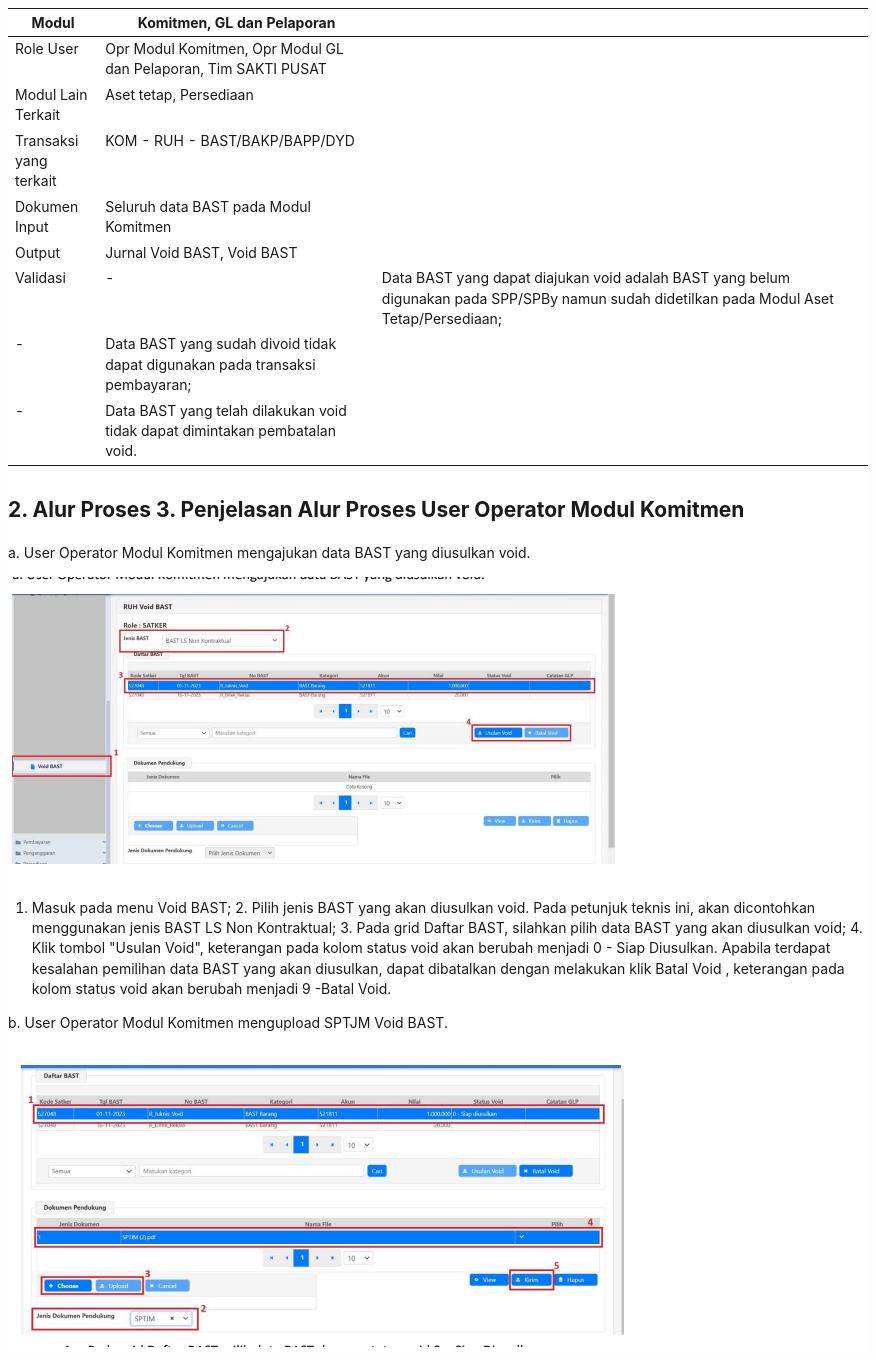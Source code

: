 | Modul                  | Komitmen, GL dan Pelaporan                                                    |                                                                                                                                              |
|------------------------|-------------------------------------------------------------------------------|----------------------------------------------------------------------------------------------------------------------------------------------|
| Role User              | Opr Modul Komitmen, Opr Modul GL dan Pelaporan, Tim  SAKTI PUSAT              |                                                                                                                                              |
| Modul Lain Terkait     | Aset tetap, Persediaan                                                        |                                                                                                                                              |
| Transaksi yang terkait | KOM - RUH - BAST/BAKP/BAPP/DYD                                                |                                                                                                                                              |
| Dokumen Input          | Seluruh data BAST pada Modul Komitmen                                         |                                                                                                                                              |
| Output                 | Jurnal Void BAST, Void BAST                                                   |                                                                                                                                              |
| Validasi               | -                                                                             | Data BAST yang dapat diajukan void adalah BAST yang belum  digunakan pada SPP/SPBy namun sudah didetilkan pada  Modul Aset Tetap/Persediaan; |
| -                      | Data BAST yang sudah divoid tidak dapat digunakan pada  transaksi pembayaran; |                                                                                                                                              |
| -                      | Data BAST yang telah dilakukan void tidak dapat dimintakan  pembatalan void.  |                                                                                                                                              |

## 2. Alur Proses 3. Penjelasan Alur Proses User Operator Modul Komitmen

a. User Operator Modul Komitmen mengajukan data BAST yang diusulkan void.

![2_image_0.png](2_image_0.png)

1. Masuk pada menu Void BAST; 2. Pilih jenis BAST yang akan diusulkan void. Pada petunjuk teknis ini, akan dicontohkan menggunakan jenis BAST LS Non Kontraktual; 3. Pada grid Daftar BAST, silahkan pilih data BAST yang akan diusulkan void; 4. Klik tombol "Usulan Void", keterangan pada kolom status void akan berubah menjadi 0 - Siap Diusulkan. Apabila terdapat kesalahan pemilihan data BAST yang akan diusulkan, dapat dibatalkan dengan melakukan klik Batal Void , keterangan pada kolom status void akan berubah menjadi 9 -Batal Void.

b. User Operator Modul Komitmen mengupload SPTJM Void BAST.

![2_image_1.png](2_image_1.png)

---+---

• **WHAT IS NEEDED**:
Write out the lines above, starting at the line that contains "b. User Operator" and ending with the final line, and nothing else; copy them exactly.

• **EXERCISE OUTPUT**:
b. User Operator Modul Komitmen mengupload SPTJM Void BAST.

![2_image_1.png](2_image_1.png)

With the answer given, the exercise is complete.